In her latest novel, Curtis Sittenfeld depicts the tedium of modern motherhood a little too well - a gamble she has taken before, but has consistently paid off.

Sisterland
Curtis Sittenfeld
Doubleday, 416pp, £16.99
 
Near the beginning of Sisterland, Curtis Sittenfeld’s latest novel, the twin sisters Violet and Kate are having a fight. Kate, the devoted mother of two small children, is listening with some asperity to what she feels is a deliberate provocation from her free-spirited sister, who announces with studied insouciance that she has begun dating women. While insisting that her resistance to this idea is not homophobic, Kate informs Violet that choosing to be gay will make her life more complicated, especially if she decides she wants children. Violet, who dropped out of university and lives a defiantly unconventional life, is unimpressed by her sister’s frustration at the “sheer choreography” entailed in caring full-time for a baby and a toddler. She tells Kate: “Children are nothing but a problem people create and then congratulate themselves on solving.”
 
This idea, to which Kate returns later in the novel, might be said to comprise the leitmotif of Sisterland: it is about the consequences of self-created problems and the risks of self-fulfilling prophecies. In order to explore these ideas, Sittenfeld bestows upon Kate and Violet psychic powers – what their family calls “the senses” – which become a metaphor for questions about the relationship between choice and destiny. This is a bold, romantic move for Sittenfeld to make in a novel that otherwise seems to find satisfaction in undiluted realism, cataloguing the quotidian details of ordinary American life with near-anthropological interest.
 
The book is narrated by Kate and before long it appears that the almost fetishistic listing of her daily activities – from feeding her children and burping the baby to errandrunning and playground activities – is Kate’s protective ritual: the consolations of the mundane in a life straightjacketed by its efforts to ward off the demons of misrule.
 
Kate has embraced suburban normality in an attempt to repudiate her psychic powers, which she has viewed since adolescence as dark and disturbing.

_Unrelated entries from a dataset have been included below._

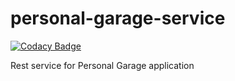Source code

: # personal-garage-service

[![Codacy Badge](https://api.codacy.com/project/badge/Grade/d68ac40de2cb43c6b3c01f9ef08409f2)](https://www.codacy.com/app/sarunas.daubaris/personal-garage-service?utm_source=github.com&amp;utm_medium=referral&amp;utm_content=SarunasDaubaris/personal-garage-service&amp;utm_campaign=Badge_Grade)

Rest service for Personal Garage application
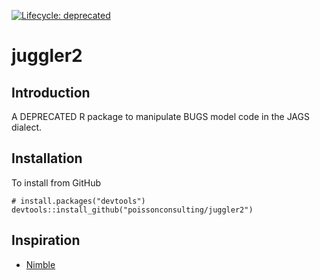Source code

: 
<!-- README.md is generated from README.Rmd. Please edit that file -->

[![Lifecycle:
deprecated](https://img.shields.io/badge/lifecycle-deprecated-orange.svg)](https://lifecycle.r-lib.org/articles/stages.html#deprecated)

# juggler2

## Introduction

A DEPRECATED R package to manipulate BUGS model code in the JAGS
dialect.

## Installation

To install from GitHub

    # install.packages("devtools")
    devtools::install_github("poissonconsulting/juggler2")

## Inspiration

-   [Nimble](http://r-nimble.org)
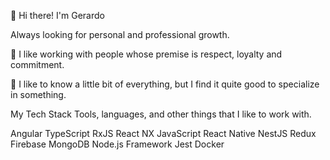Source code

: 👋 Hi there! I'm Gerardo


 Always looking for personal and professional growth.

🔭 I like working with people whose premise is respect, loyalty and commitment.

🌱 I like to know a little bit of everything, but I find it quite good to specialize in something.

My Tech Stack
Tools, languages, and other things that I like to work with.

Angular	TypeScript	RxJS	React	NX	JavaScript	React Native
NestJS	Redux	Firebase	MongoDB	Node.js Framework	Jest	Docker
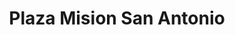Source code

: ---
title: "Plaza Mision San Antonio"
url: /aguascalientes/plaza-mision-san-antonio/
shop: Einkaufszentrum
---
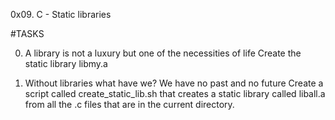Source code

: 0x09. C - Static libraries

#TASKS

0. A library is not a luxury but one of the necessities of life
Create the static library libmy.a

1. Without libraries what have we? We have no past and no future
Create a script called create_static_lib.sh that creates a static library called liball.a from all the .c files that are in the current directory.
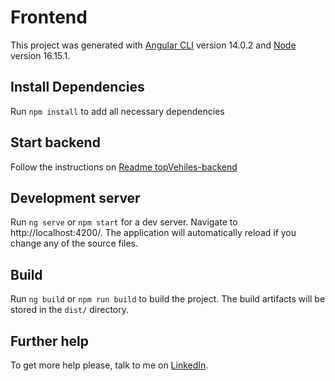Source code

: # Frontend

This project was generated with [Angular CLI](https://github.com/angular/angular-cli) version 14.0.2 and [Node](https://nodejs.org/en) version 16.15.1.


## Install Dependencies
Run `npm install` to add all necessary dependencies

## Start backend
Follow the instructions on [Readme topVehiles-backend](https://github.com/Matheus-gs/topVehicles-backend)

## Development server
Run `ng serve` or `npm start` for a dev server. Navigate to http://localhost:4200/. The application will automatically reload if you change any of the source files.

## Build

Run `ng build` or `npm run build` to build the project. The build artifacts will be stored in the `dist/` directory.

## Further help
To get more help please, talk to me on [LinkedIn](https://www.linkedin.com/in/matheus-gs/).
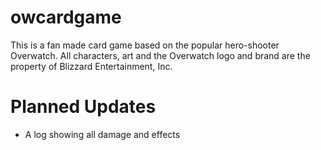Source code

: # owcardgame

This is a fan made card game based on the popular hero-shooter Overwatch.
All characters, art and the Overwatch logo and brand are the property of Blizzard Entertainment, Inc.

# Planned Updates

- A log showing all damage and effects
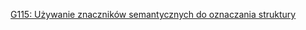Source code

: [G115: Używanie znaczników semantycznych do oznaczania struktury](http://www.w3.org/TR/WCAG20-TECHS/G115.html)
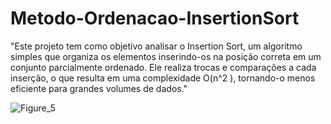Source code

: # Metodo-Ordenacao-InsertionSort

"Este projeto tem como objetivo analisar o Insertion Sort, um algoritmo simples que organiza os elementos inserindo-os na posição correta em um conjunto parcialmente ordenado. Ele realiza trocas e comparações a cada inserção, o que resulta em uma complexidade 
O(n^2 ), tornando-o menos eficiente para grandes volumes de dados."

![Figure_5](https://github.com/user-attachments/assets/d308d69d-9979-44c6-8bfd-8a14b1772cf8)

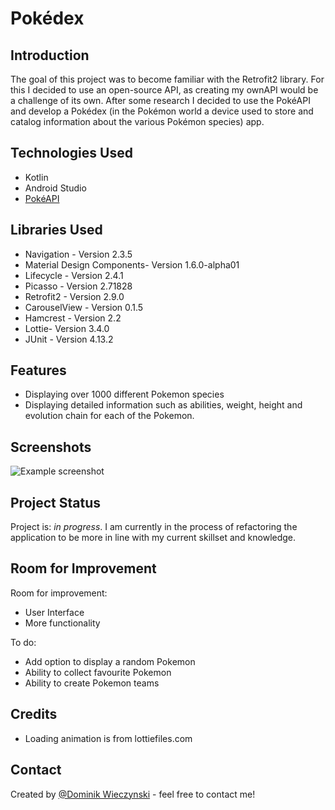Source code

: # Pokédex

## Introduction 
The goal of this project was to become familiar with the Retrofit2 library. For this I decided to use an open-source API, as creating my ownAPI would be a challenge of its own. After some research I decided to use the PokéAPI and develop a Pokédex (in the Pokémon world a device used to store and catalog information about the various Pokémon species) app. 
## Technologies Used
- Kotlin
- Android Studio
- [PokéAPI](https://pokeapi.co/)

## Libraries Used
- Navigation - Version 2.3.5
- Material Design Components- Version 1.6.0-alpha01
- Lifecycle - Version 2.4.1
- Picasso - Version 2.71828
- Retrofit2 - Version 2.9.0
- CarouselView - Version 0.1.5
- Hamcrest - Version 2.2
- Lottie- Version 3.4.0
- JUnit - Version 4.13.2
## Features
- Displaying over 1000 different Pokemon species
- Displaying detailed information such as abilities, weight, height and evolution chain for each of the Pokemon.


## Screenshots
![Example screenshot](./img/screenshot.png)
<!-- If you have screenshots you'd like to share, include them here. -->


## Project Status
Project is: _in progress_. 
I am currently in the process of refactoring the application to be more in line with my current skillset and knowledge.


## Room for Improvement
Room for improvement:
- User Interface
- More functionality

To do:
- Add option to display a random Pokemon
- Ability to collect favourite Pokemon
- Ability to create Pokemon teams


 ## Credits
 - Loading animation is from lottiefiles.com
## Contact
Created by [@Dominik Wieczynski](https://www.linkedin.com/in/dominik-wieczy%C5%84ski-19ba77209/) - feel free to contact me!


<!-- Optional -->
<!-- ## License -->
<!-- This project is open source and available under the [... License](). -->

<!-- You don't have to include all sections - just the one's relevant to your project -->

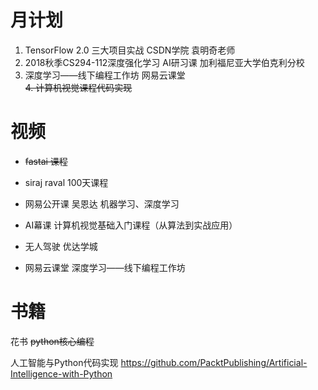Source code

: # 月计划
1. TensorFlow 2.0 三大项目实战  CSDN学院  袁明奇老师
2. 2018秋季CS294-112深度强化学习  AI研习课  加利福尼亚大学伯克利分校
3. 深度学习——线下编程工作坊   网易云课堂  
~~4. 计算机视觉课程代码实现~~

# 视频
- ~~fastai 课程~~
- siraj raval 100天课程
- 网易公开课  吴恩达 机器学习、深度学习

- AI幕课 计算机视觉基础入门课程（从算法到实战应用）

- 无人驾驶 优达学城

- 网易云课堂 深度学习——线下编程工作坊


# 书籍
花书
~~python核心编程~~



人工智能与Python代码实现 
https://github.com/PacktPublishing/Artificial-Intelligence-with-Python

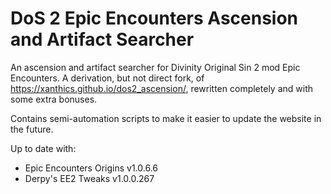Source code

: # DoS 2 Epic Encounters Ascension and Artifact Searcher

An ascension and artifact searcher for Divinity Original Sin 2 mod Epic Encounters. A derivation, but not direct fork, of https://xanthics.github.io/dos2_ascension/, rewritten completely and with some extra bonuses.

Contains semi-automation scripts to make it easier to update the website in the future.

Up to date with:
- Epic Encounters Origins v1.0.6.6
- Derpy's EE2 Tweaks v1.0.0.267
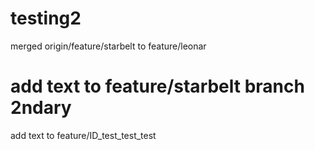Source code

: # testing2
merged
origin/feature/starbelt
to
feature/leonar

add text to feature/starbelt branch 2ndary
=======

add text to feature/ID_test_test_test

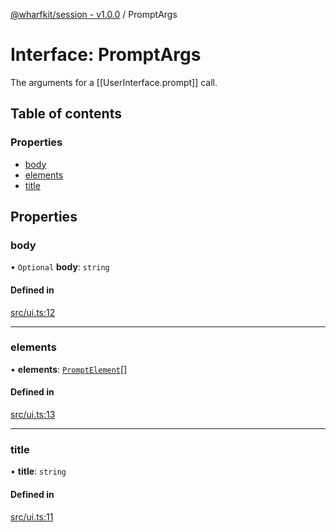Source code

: [@wharfkit/session - v1.0.0](/docs/testREADME.md) / PromptArgs

# Interface: PromptArgs

The arguments for a [[UserInterface.prompt]] call.

## Table of contents

### Properties

- [body](/docs/testinterfaces/PromptArgs.md#body)
- [elements](/docs/testinterfaces/PromptArgs.md#elements)
- [title](/docs/testinterfaces/PromptArgs.md#title)

## Properties

### body

• `Optional` **body**: `string`

#### Defined in

[src/ui.ts:12](https://github.com/wharfkit/session/blob/3f0b05c/src/ui.ts#L12)

___

### elements

• **elements**: [`PromptElement`](/docs/testinterfaces/PromptElement.md)[]

#### Defined in

[src/ui.ts:13](https://github.com/wharfkit/session/blob/3f0b05c/src/ui.ts#L13)

___

### title

• **title**: `string`

#### Defined in

[src/ui.ts:11](https://github.com/wharfkit/session/blob/3f0b05c/src/ui.ts#L11)
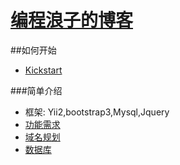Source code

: [编程浪子的博客](http://www.vincentguo.cn)
==========
##如何开始
* [Kickstart](/docs/kickstart.md)

###简单介绍
* 框架: Yii2,bootstrap3,Mysql,Jquery
* [功能需求](/docs/prd.md)
* [域名规划](/docs/domain.md)
* [数据库](/docs/mysql.md)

At high school, she has the frightening ability to intuit which of her classmates would die youngest and realises that a girl’s boyfriend is cheating. (This proves awkward for Kate, as it turns out that Violet is the person with whom he is cheating.) When their classmates realise that Kate and Violet have these intuitions, the twins are branded as witches. Kate goes off to university, determined to reinvent herself: she changes her name from Daisy and settles into sorority life and serial monogamy.
 
By 2009, Kate is happily married to a kind, intelligent man who teaches geophysics at the local university and she is facing two problems that shape the novel. First, Kate is a deeply anxious, solipsistic mother, obsessed with her children’s safety and torn between devotion to them and self-pity over the way they dominate her life. Second, Violet has had a premonition and announces that she believes St Louis will be rocked by a devastating earthquake. (This is roughly equivalent to making the same prediction for, say, Kent.) Despite its improbability, Kate thinks her sister might be right, for she has her own impression of an impending disaster. Violet decides to make her fears public to warn the community, although Kate suspects that her motives are also commercial, as she scrapes together a living as a clairvoyant. The media pick up on the story and soon their lives have become a circus, while Kate and her husband find themselves at odds over whether he has ever accepted the reality of the sisters’ gifts. Kate is both embarrassed by her sister’s notoriety and afraid that an earthquake will devastate her family.
 
Sittenfeld cross-cuts Kate’s anxiety as the fateful day approaches with flashbacks of her adolescence with Violet, as they grow up with a depressed mother who dies young and an affectionate but distant father. While fixating on her children, Kate also tries to take care of – if not control –Violet and their father, who make varying demands on her time and attention. And she spends a great deal of time with Hank, a stay-at-home father whose wife is a colleague of Kate’s husband at the university. Gradually, her anger and resentment, suppressed since high school, begin to simmer to the surface.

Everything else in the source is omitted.